2. Actionable – It must be specific enough to prompt some response, change, action or decision, or to dictate an explicit and informed decision not to act

3. Value – Even if relevant and actionable, if the data (and the action) does not contribute to any useful business outcome, there is no value

When threat activity, known actors, historical tactics, or attack information can be combined with vulnerabilities, activity data, or other particulars present in your network and environment, then the information becomes relevant, actionable intelligence.

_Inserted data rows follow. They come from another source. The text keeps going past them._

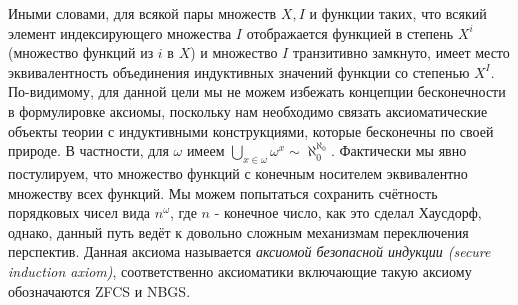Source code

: \documentclass[12pt]{article}
\begin{document}
Иными словами, для всякой пары множеств $X, I$ и функции таких, что всякий элемент индексирующего множества $I$ отображается функцией в степень $X^i$ (множество функций из $i$ в $X$) и множество $I$ транзитивно замкнуто, имеет место эквивалентность объединения индуктивных значений функции со степенью $X^I$. По-видимому, для данной цели мы не можем избежать концепции бесконечности в формулировке аксиомы, поскольку нам необходимо связать аксиоматические объекты теории с индуктивными конструкциями, которые бесконечны по своей природе. В частности, для $\omega$ имеем $\bigcup_{x \in \omega} \omega^x \sim \aleph_0^{\aleph_0}$. Фактически мы явно постулируем, что множество функций с конечным носителем эквивалентно множеству всех функций. Мы можем попытаться сохранить счётность порядковых чисел вида $n^{\omega}$, где $n$ - конечное число, как это сделал Хаусдорф, однако, данный путь ведёт к довольно сложным механизмам переключения перспектив. Данная аксиома называется {\it аксиомой безопасной индукции (secure induction axiom)}, соответственно аксиоматики включающие такую аксиому обозначаются ZFCS и NBGS. 
\end{document}
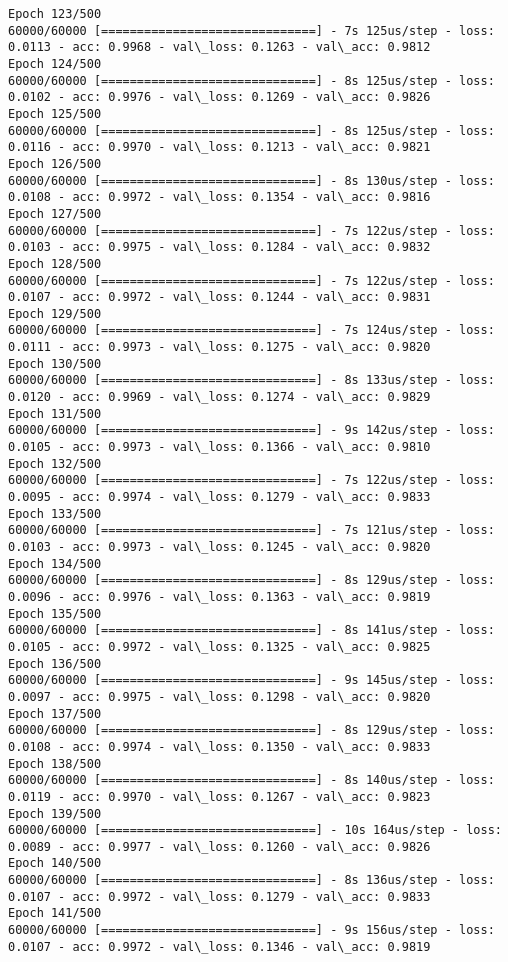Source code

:\documentclass[11pt]{article}
\begin{document}
\begin{Verbatim}[commandchars=\\\{\}]
Epoch 123/500
60000/60000 [==============================] - 7s 125us/step - loss: 0.0113 - acc: 0.9968 - val\_loss: 0.1263 - val\_acc: 0.9812
Epoch 124/500
60000/60000 [==============================] - 8s 125us/step - loss: 0.0102 - acc: 0.9976 - val\_loss: 0.1269 - val\_acc: 0.9826
Epoch 125/500
60000/60000 [==============================] - 8s 125us/step - loss: 0.0116 - acc: 0.9970 - val\_loss: 0.1213 - val\_acc: 0.9821
Epoch 126/500
60000/60000 [==============================] - 8s 130us/step - loss: 0.0108 - acc: 0.9972 - val\_loss: 0.1354 - val\_acc: 0.9816
Epoch 127/500
60000/60000 [==============================] - 7s 122us/step - loss: 0.0103 - acc: 0.9975 - val\_loss: 0.1284 - val\_acc: 0.9832
Epoch 128/500
60000/60000 [==============================] - 7s 122us/step - loss: 0.0107 - acc: 0.9972 - val\_loss: 0.1244 - val\_acc: 0.9831
Epoch 129/500
60000/60000 [==============================] - 7s 124us/step - loss: 0.0111 - acc: 0.9973 - val\_loss: 0.1275 - val\_acc: 0.9820
Epoch 130/500
60000/60000 [==============================] - 8s 133us/step - loss: 0.0120 - acc: 0.9969 - val\_loss: 0.1274 - val\_acc: 0.9829
Epoch 131/500
60000/60000 [==============================] - 9s 142us/step - loss: 0.0105 - acc: 0.9973 - val\_loss: 0.1366 - val\_acc: 0.9810
Epoch 132/500
60000/60000 [==============================] - 7s 122us/step - loss: 0.0095 - acc: 0.9974 - val\_loss: 0.1279 - val\_acc: 0.9833
Epoch 133/500
60000/60000 [==============================] - 7s 121us/step - loss: 0.0103 - acc: 0.9973 - val\_loss: 0.1245 - val\_acc: 0.9820
Epoch 134/500
60000/60000 [==============================] - 8s 129us/step - loss: 0.0096 - acc: 0.9976 - val\_loss: 0.1363 - val\_acc: 0.9819
Epoch 135/500
60000/60000 [==============================] - 8s 141us/step - loss: 0.0105 - acc: 0.9972 - val\_loss: 0.1325 - val\_acc: 0.9825
Epoch 136/500
60000/60000 [==============================] - 9s 145us/step - loss: 0.0097 - acc: 0.9975 - val\_loss: 0.1298 - val\_acc: 0.9820
Epoch 137/500
60000/60000 [==============================] - 8s 129us/step - loss: 0.0108 - acc: 0.9974 - val\_loss: 0.1350 - val\_acc: 0.9833
Epoch 138/500
60000/60000 [==============================] - 8s 140us/step - loss: 0.0119 - acc: 0.9970 - val\_loss: 0.1267 - val\_acc: 0.9823
Epoch 139/500
60000/60000 [==============================] - 10s 164us/step - loss: 0.0089 - acc: 0.9977 - val\_loss: 0.1260 - val\_acc: 0.9826
Epoch 140/500
60000/60000 [==============================] - 8s 136us/step - loss: 0.0107 - acc: 0.9972 - val\_loss: 0.1279 - val\_acc: 0.9833
Epoch 141/500
60000/60000 [==============================] - 9s 156us/step - loss: 0.0107 - acc: 0.9972 - val\_loss: 0.1346 - val\_acc: 0.9819

\end{Verbatim}
\end{document}
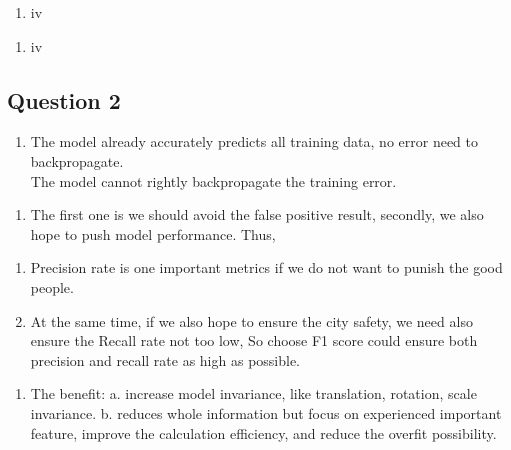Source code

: \documentclass[11pt]{article}
\providecommand{\tightlist}{%
      \setlength{\itemsep}{0pt}\setlength{\parskip}{0pt}}
\begin{document}
    \begin{enumerate}
\def\labelenumi{(\alph{enumi})}
\setcounter{enumi}{6}
\tightlist
\item
  iv
\end{enumerate}

    \begin{enumerate}
\def\labelenumi{(\alph{enumi})}
\setcounter{enumi}{7}
\tightlist
\item
  iv
\end{enumerate}

    \hypertarget{question-2}{%
\subsection{Question 2}\label{question-2}}

    \begin{enumerate}
\def\labelenumi{(\alph{enumi})}
\tightlist
\item
  The model already accurately predicts all training data, no error need
  to backpropagate.\\
  The model cannot rightly backpropagate the training error.
\end{enumerate}

    \begin{enumerate}
\def\labelenumi{(\alph{enumi})}
\setcounter{enumi}{1}
\tightlist
\item
  The first one is we should avoid the false positive result, secondly,
  we also hope to push model performance. Thus,
\end{enumerate}

\begin{enumerate}
\def\labelenumi{\arabic{enumi}.}
\tightlist
\item
  Precision rate is one important metrics if we do not want to punish
  the good people.
\item
  At the same time, if we also hope to ensure the city safety, we need
  also ensure the Recall rate not too low, So choose F1 score could
  ensure both precision and recall rate as high as possible.
\end{enumerate}

    \begin{enumerate}
\def\labelenumi{(\alph{enumi})}
\setcounter{enumi}{2}
\tightlist
\item
  The benefit: a. increase model invariance, like translation, rotation,
  scale invariance. b. reduces whole information but focus on
  experienced important feature, improve the calculation efficiency, and
  reduce the overfit possibility.
\end{enumerate}
\end{document}
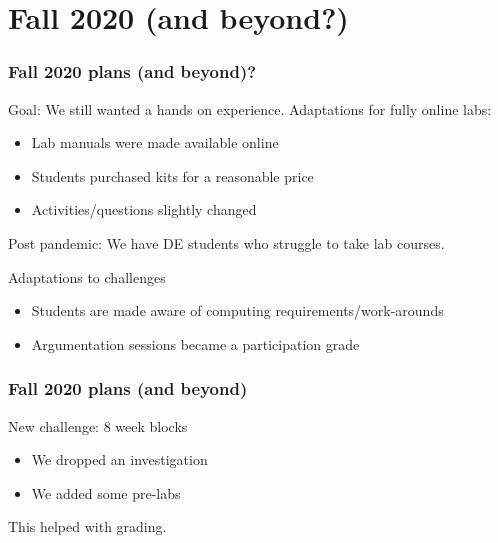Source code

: \documentclass[aspectratio=169,shadow=true]{beamer}
\begin{document}
\section{Fall 2020 (and beyond?)}
{\nologo
\begin{frame}
  \frametitle{Fall 2020 plans (and beyond)?}
  \begin{block}{Goal:  We still wanted a hands on experience.}
    Adaptations for fully online labs:
    \begin{itemize}
      \item Lab manuals were made available online
      \item Students purchased kits for a reasonable price
      \item Activities/questions slightly changed
    \end{itemize}
    Post pandemic: We have DE students who struggle to take lab courses.
  \end{block}
  \begin{block}{Adaptations to challenges}
    \begin{itemize}
      \item Students are made aware of computing requirements/work-arounds
      \item Argumentation sessions became a participation grade
    \end{itemize}
  \end{block}
\end{frame}
}

\begin{frame}
  \frametitle{Fall 2020 plans (and beyond)}
  \begin{block}{New challenge:  8 week blocks}
    \begin{itemize}
      \item We dropped an investigation
      \item We added some pre-labs
    \end{itemize}
    This helped with grading.
  \end{block}
\end{frame}
\end{document}
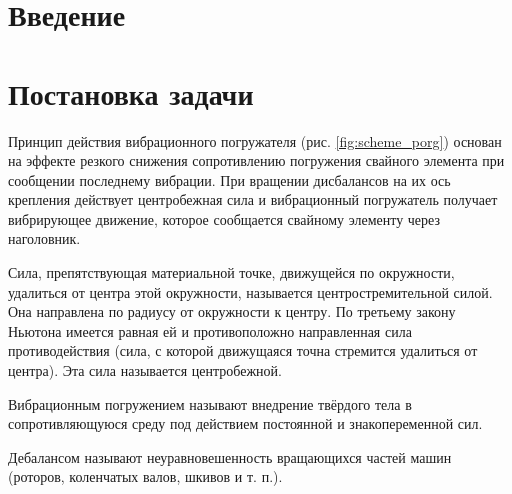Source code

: \section*{Введение}


\clearpage
\section{Постановка задачи}

Принцип действия вибрационного погружателя (рис. \ref{fig:scheme_porg}) основан на эффекте резкого снижения сопротивлению погружения свайного элемента при сообщении последнему вибрации. При вращении дисбалансов на их ось крепления действует центробежная сила и вибрационный погружатель получает вибрирующее движение, которое сообщается свайному элементу через наголовник.

\begin{definition}
    Сила, препятствующая материальной точке, движущейся по окружности, удалиться от центра этой окружности, называется центростремительной силой. Она направлена по радиусу от окружности к центру. По третьему закону Ньютона имеется равная ей и противоположно направленная сила противодействия (сила, с которой движущаяся точна стремится удалиться от центра). Эта сила называется центробежной.
\end{definition}

\begin{definition}
    Вибрационным погружением называют внедрение твёрдого тела в сопротивляющуюся среду под действием постоянной и знакопеременной сил.
\end{definition}


\begin{definition}
    Дебалансом называют неуравновешенность вращающихся частей машин (роторов, коленчатых валов, шкивов и т. п.).
\end{definition}

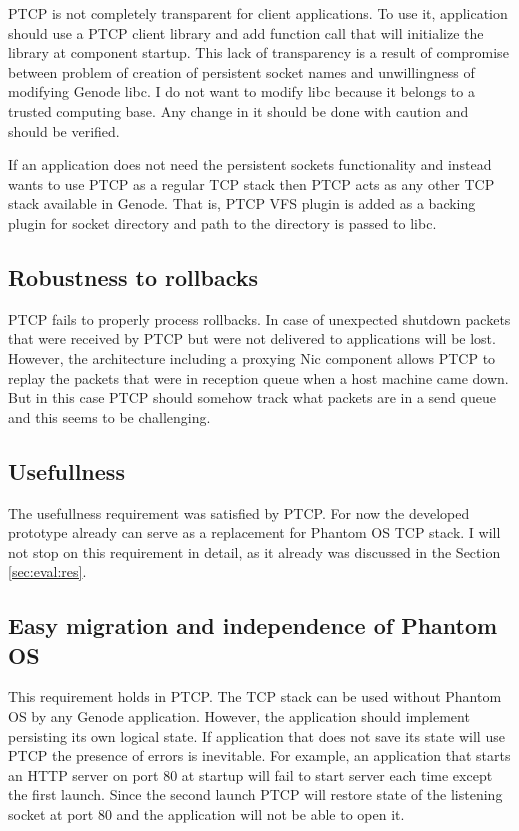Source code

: PTCP is not completely transparent for client applications. To use it, 
application should use a PTCP client library and add function call that will
initialize the library at component startup. This lack of transparency is a
result of compromise between problem of creation of persistent socket names and
unwillingness of modifying Genode libc. I do not want to modify libc because it
belongs to a trusted computing base. Any change in it should be done with
caution and should be verified. 

If an application does not need the persistent sockets functionality and
instead wants to use PTCP as a regular TCP stack then PTCP acts as any other
TCP stack available in Genode. That is, PTCP VFS plugin is added as a backing
plugin for socket directory and path to the directory is passed to libc.

\subsection{Robustness to rollbacks}

PTCP fails to properly process rollbacks. In case of unexpected shutdown
packets that were received by PTCP but were not delivered to applications will
be lost. However, the architecture including a proxying Nic component allows
PTCP to replay the packets that were in reception queue when a host machine
came down. But in this case PTCP should somehow track what packets are 
in a send queue and this seems to be challenging.

\subsection{Usefullness}

The usefullness requirement was satisfied by PTCP. For now the developed
prototype already can serve as a replacement for Phantom OS TCP stack. I will
not stop on this requirement in detail, as it already was discussed in the
Section \ref{sec:eval:res}.

\subsection{Easy migration and independence of Phantom OS}

This requirement holds in PTCP. The TCP stack can be used without Phantom OS by
any Genode application. However, the application should implement persisting
its own logical state. If application that does not save its state will use
PTCP the presence of errors is inevitable. For example, an application that
starts an HTTP server on port 80 at startup will fail to start server each time
except the first launch. Since the second launch PTCP will restore state of
the listening socket at port 80 and the application will not be able to open
it.

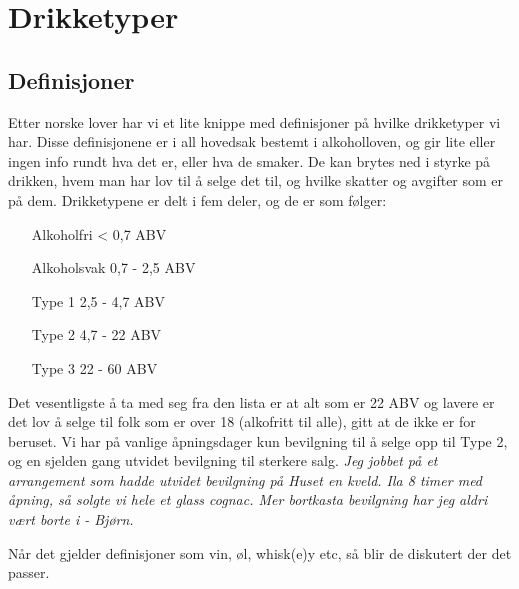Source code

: \chapter{Drikketyper}
\section{Definisjoner}
Etter norske lover har vi et lite knippe med definisjoner på hvilke drikketyper vi har. Disse definisjonene er i all hovedsak bestemt i alkoholloven, og gir lite eller ingen info rundt hva det er, eller hva de smaker. De kan brytes ned i styrke på drikken, hvem man har lov til å selge det til, og hvilke skatter og avgifter som er på dem. Drikketypene er delt i fem deler, og de er som følger:
\begin{itemize}
    \item[Alkoholfri]  < 0,7 ABV
    \item[Alkoholsvak] 0,7 - 2,5 ABV 
    \item[Type 1] 2,5 - 4,7 ABV 
    \item[Type 2] 4,7 - 22 ABV
    \item[Type 3] 22 - 60 ABV
\end{itemize}

Det vesentligste å ta med seg fra den lista er at alt som er 22 ABV og lavere er det lov å selge til folk som er over 18 (alkofritt til alle), gitt at de ikke er for beruset. Vi har på vanlige åpningsdager kun bevilgning til å selge opp til Type 2, og en sjelden gang utvidet bevilgning til sterkere salg. \textit{Jeg jobbet på et arrangement som hadde utvidet bevilgning på Huset en kveld. Ila 8 timer med åpning, så solgte vi hele et glass cognac. Mer bortkasta bevilgning har jeg aldri vært borte i - Bjørn.}

Når det gjelder definisjoner som vin, øl, whisk(e)y etc, så blir de diskutert der det passer.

As a leader in the private sector the waves of globalization and regulatory mandates keep you striving for the entrepreneurial spirit, yet constantly constrained by new rule-sets and compliance initiatives.  Mitigating risks to the enterprise requires leadership that can span the visions of an environment with creativity and simultaneously the spirit of autonomy.  Modern day risk management is not only a leadership challenge, it is also a cultural challenge.  How do I get my people to think like a true entrepreneur and simultaneously provide them with the skills and knowledge they will need to survive in a hostile environment?
  • First off, you have no doubt heard somewhere along the way that High Performing Teams are the way to accomplish new fixes to software code or even to ensure the last mile of due diligence to get the leveraged buy-out to become a reality.  These High Performing Teams must be diverse and they need to have the time to cross-train each other in the specific skill sets necessary, to fullfill the desired outcomes.  If one person comes down with the flu or worse; you may be the one who has to fill in and pick up the slack.
  • Second, the cultural mind set shift must take place to becoming continuously adaptive.  Being adaptive means that you have to be able to incorporate both readiness and resilience in the same effort.  Making decisions that are rapid without time for formal planning, is foreign to some on the team.  You have got to get everyone to be as adaptive as the designated leader, because they will not always be there, to tell you or show you what to do next.
  • Finally, leadership decisions on the floor of the exchange, in the EOC or sitting across the table from your newest prospective client means that you have got to practice.  This capability of assets calls for you to continuously train and experience the emotions and see the results of your actions.  Good and bad.  These skills are perishable and require a tremendous investment in time and resources to make sure that the risks of failure are mitigated almost to zero.
What are you willing and able to do, to lead America in 2015 and beyond?  Think service before self-interest and you will be leading beyond the risks of an uncertain future for yourself and our country.